--- Extracted information Enclosed Below ---
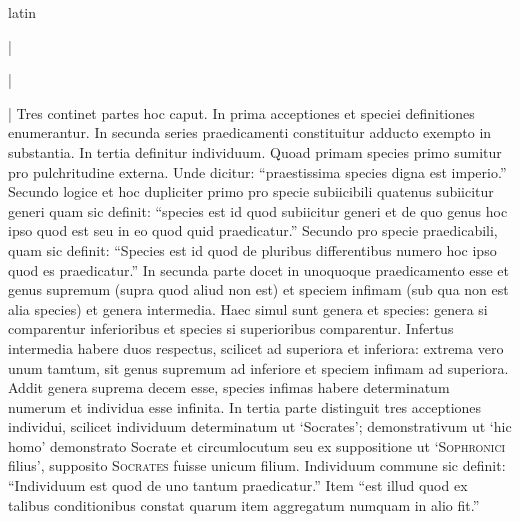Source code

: \begin{otherlanguage*}{latin}
\pstart
{}
\pend

\pstart
\textnormal{|}  
\pend

\pstart
\textnormal{|}  
\pend

\pstart
{}
\pend

\pstart
\textnormal{|} Tres continet partes hoc caput. In prima acceptiones et speciei definitiones enumerantur. In secunda series praedicamenti constituitur adducto exempto in substantia. In tertia definitur individuum. Quoad primam species primo sumitur pro pulchritudine externa. Unde dicitur:
\enquote{praestissima species digna est imperio.} Secundo logice et hoc dupliciter primo pro specie subiicibili quatenus subiicitur generi quam sic definit:
\enquote{species est id quod subiicitur generi et de quo genus hoc ipso quod est seu in eo quod quid praedicatur.} Secundo pro specie praedicabili, quam sic definit:
\enquote{Species est id quod de pluribus differentibus numero hoc ipso quod es praedicatur.} In secunda parte docet in unoquoque praedicamento esse et genus supremum (supra quod aliud non est) et speciem infimam (sub qua non est alia species) et genera intermedia. Haec simul sunt genera et species:
genera si comparentur inferioribus et species si superioribus comparentur. Infertus intermedia habere duos respectus, scilicet ad superiora et inferiora:
extrema vero unum tamtum, sit genus supremum ad inferiore et speciem infimam ad superiora. Addit genera suprema decem esse, species infimas habere determinatum numerum et individua esse infinita. In tertia parte distinguit tres acceptiones individui, scilicet individuum determinatum ut `Socrates'; demonstrativum ut `hic homo' demonstrato Socrate et circumlocutum seu ex suppositione ut `\textsc{Sophronici} filius', supposito \textsc{Socrates} fuisse unicum filium. Individuum commune sic definit:
\enquote{Individuum est quod de uno tantum praedicatur.} Item \enquote{est illud quod ex talibus conditionibus constat quarum item aggregatum numquam in alio fit.} 
\pend


\end{otherlanguage*}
--- End of Enclosed Extracted information ---
• **Task instructions**: I'd like the lines above from the one with "species digna est" up to and including the one with "genera si comparentur" copied exactly, with no other lines.

• **Exercise result**:
\enquote{praestissima species digna est imperio.} Secundo logice et hoc dupliciter primo pro specie subiicibili quatenus subiicitur generi quam sic definit:
\enquote{species est id quod subiicitur generi et de quo genus hoc ipso quod est seu in eo quod quid praedicatur.} Secundo pro specie praedicabili, quam sic definit:
\enquote{Species est id quod de pluribus differentibus numero hoc ipso quod es praedicatur.} In secunda parte docet in unoquoque praedicamento esse et genus supremum (supra quod aliud non est) et speciem infimam (sub qua non est alia species) et genera intermedia. Haec simul sunt genera et species:
genera si comparentur inferioribus et species si superioribus comparentur. Infertus intermedia habere duos respectus, scilicet ad superiora et inferiora:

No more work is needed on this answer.